Exercise
What lines of the data below hold the string "only"? Copy each one out.

(Records from a collection)
· · ·
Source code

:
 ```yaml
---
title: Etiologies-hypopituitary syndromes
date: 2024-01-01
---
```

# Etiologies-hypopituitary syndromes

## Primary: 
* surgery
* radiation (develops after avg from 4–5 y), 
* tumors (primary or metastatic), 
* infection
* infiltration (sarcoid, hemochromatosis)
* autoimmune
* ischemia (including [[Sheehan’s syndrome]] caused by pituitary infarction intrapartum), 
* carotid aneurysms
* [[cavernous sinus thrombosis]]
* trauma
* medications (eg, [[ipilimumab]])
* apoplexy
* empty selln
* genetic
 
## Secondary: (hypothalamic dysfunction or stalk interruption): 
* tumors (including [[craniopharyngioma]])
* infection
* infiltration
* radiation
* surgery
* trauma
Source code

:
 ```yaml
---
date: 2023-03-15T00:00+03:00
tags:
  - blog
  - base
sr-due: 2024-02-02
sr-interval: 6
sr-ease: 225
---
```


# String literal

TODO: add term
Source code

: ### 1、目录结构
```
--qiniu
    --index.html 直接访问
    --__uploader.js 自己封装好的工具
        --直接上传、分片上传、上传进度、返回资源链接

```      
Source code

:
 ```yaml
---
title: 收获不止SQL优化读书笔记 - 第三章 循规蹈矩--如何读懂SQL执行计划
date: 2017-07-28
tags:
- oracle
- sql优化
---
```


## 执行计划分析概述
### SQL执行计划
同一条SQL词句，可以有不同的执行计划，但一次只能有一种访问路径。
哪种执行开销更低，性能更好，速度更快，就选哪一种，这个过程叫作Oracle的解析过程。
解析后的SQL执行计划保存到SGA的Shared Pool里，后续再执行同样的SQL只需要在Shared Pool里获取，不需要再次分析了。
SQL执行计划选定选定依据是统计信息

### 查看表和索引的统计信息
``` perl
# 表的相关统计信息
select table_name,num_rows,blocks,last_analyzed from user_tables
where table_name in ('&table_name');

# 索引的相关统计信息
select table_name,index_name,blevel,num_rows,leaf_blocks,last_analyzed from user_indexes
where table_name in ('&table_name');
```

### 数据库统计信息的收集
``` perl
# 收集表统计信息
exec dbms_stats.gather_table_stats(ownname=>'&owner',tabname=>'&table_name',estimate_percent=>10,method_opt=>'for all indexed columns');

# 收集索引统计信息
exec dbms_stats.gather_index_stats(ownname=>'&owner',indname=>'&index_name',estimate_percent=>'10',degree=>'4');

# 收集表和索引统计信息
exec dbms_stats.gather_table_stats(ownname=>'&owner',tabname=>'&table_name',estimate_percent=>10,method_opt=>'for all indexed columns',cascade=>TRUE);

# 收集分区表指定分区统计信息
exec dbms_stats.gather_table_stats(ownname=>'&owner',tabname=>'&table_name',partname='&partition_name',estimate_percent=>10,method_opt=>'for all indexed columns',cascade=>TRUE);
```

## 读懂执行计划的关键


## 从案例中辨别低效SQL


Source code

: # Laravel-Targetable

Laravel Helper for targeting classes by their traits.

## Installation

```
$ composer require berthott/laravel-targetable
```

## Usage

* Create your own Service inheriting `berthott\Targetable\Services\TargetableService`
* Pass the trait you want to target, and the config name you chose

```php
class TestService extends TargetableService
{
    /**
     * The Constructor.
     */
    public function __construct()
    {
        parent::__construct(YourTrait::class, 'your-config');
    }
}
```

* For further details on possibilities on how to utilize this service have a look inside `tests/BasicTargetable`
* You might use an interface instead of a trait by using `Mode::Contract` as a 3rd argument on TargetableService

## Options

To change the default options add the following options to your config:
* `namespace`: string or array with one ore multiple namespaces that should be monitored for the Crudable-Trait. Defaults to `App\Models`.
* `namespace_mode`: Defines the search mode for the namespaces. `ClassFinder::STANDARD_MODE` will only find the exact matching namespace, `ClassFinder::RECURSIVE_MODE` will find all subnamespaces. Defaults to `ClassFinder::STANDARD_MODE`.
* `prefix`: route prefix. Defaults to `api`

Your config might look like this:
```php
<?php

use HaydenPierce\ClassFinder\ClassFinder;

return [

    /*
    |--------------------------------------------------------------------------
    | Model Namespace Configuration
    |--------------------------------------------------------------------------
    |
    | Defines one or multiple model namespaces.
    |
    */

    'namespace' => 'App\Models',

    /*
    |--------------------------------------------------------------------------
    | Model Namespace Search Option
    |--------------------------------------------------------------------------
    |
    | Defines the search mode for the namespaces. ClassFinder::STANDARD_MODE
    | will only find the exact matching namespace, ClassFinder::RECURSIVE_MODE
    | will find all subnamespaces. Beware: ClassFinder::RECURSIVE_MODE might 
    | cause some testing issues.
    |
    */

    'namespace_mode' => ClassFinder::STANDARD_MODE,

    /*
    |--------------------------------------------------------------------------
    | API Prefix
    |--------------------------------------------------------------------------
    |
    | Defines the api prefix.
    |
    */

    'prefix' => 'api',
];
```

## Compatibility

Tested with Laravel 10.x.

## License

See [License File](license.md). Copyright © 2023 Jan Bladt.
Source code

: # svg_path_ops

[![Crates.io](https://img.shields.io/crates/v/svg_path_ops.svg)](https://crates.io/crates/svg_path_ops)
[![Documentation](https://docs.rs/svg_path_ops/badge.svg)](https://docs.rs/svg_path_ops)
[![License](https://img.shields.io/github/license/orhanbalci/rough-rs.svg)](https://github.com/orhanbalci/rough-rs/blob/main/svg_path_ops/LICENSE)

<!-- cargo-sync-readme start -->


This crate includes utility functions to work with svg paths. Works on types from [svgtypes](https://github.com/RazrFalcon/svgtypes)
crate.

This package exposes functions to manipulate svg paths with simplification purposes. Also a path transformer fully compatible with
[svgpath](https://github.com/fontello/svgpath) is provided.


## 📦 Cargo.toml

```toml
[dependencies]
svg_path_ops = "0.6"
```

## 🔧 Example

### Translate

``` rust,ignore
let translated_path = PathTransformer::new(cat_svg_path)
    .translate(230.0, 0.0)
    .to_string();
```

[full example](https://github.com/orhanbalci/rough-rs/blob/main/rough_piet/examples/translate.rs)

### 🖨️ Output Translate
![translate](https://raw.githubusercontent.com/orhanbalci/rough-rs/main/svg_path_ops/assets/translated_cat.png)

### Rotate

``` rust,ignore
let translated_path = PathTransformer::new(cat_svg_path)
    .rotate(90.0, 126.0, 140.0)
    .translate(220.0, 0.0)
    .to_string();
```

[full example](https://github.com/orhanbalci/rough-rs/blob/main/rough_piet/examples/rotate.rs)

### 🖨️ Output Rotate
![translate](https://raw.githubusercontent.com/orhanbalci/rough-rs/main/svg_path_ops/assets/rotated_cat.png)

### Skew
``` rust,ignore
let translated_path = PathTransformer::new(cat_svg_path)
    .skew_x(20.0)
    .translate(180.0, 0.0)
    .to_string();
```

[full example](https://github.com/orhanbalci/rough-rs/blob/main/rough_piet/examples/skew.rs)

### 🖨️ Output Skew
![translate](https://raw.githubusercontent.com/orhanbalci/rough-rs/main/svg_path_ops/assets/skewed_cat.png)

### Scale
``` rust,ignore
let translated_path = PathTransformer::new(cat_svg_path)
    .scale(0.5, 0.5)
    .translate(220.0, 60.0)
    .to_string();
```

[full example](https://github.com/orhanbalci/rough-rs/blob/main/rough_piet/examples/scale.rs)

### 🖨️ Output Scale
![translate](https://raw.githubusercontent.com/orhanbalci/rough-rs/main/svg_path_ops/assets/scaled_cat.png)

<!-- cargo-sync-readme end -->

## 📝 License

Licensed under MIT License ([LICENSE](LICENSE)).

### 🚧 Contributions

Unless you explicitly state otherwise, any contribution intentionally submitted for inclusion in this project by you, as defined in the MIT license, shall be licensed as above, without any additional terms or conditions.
· · ·
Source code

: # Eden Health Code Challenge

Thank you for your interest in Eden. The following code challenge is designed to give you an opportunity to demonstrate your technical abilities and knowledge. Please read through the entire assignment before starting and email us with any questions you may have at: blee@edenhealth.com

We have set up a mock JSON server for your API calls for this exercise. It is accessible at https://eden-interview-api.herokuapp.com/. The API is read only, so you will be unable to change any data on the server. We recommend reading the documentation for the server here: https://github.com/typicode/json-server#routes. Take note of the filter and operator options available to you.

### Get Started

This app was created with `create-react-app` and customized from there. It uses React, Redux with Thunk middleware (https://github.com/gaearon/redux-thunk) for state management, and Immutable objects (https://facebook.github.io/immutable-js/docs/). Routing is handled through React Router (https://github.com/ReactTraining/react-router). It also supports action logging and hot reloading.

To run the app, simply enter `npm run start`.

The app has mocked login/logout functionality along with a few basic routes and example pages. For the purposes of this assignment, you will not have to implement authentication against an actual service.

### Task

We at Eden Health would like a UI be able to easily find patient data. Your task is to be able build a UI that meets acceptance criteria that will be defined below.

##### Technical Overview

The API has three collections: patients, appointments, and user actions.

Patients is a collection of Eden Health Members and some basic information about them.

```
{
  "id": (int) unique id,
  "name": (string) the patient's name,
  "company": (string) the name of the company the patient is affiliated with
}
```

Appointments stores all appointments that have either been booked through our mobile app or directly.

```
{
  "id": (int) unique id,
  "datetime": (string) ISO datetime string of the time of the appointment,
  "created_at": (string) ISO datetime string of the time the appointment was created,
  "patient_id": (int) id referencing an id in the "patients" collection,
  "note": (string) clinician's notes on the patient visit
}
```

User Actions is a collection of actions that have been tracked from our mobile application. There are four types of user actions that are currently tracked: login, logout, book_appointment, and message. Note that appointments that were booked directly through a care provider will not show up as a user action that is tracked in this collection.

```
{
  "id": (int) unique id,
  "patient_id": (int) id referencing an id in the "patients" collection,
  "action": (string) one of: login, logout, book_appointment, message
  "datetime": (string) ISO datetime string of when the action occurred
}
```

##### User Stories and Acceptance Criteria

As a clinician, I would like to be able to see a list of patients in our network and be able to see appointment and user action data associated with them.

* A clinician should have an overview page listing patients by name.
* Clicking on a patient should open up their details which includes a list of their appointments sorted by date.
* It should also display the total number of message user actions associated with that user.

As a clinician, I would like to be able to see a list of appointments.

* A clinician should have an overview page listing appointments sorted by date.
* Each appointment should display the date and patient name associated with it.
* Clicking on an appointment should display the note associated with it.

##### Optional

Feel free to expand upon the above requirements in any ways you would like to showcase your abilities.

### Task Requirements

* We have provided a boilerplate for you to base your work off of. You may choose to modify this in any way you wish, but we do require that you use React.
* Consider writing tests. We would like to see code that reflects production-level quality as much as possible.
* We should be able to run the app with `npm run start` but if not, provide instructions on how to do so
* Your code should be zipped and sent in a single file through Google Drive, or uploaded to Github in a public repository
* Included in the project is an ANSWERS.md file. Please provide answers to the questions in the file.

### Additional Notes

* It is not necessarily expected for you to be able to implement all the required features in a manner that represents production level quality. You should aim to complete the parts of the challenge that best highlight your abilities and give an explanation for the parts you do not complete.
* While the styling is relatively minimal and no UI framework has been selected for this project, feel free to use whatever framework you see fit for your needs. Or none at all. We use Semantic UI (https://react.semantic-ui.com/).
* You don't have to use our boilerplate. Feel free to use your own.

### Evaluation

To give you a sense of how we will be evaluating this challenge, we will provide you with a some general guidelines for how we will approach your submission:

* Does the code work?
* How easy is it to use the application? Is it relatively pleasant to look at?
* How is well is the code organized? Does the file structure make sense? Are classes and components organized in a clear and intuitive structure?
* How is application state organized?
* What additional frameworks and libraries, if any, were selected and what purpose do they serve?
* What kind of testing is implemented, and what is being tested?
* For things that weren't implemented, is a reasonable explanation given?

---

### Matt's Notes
· · ·
Response to this task
* `namespace_mode`: Defines the search mode for the namespaces. `ClassFinder::STANDARD_MODE` will only find the exact matching namespace, `ClassFinder::RECURSIVE_MODE` will find all subnamespaces. Defaults to `ClassFinder::STANDARD_MODE`.
    | will only find the exact matching namespace, ClassFinder::RECURSIVE_MODE
We have set up a mock JSON server for your API calls for this exercise. It is accessible at https://eden-interview-api.herokuapp.com/. The API is read only, so you will be unable to change any data on the server. We recommend reading the documentation for the server here: https://github.com/typicode/json-server#routes. Take note of the filter and operator options available to you.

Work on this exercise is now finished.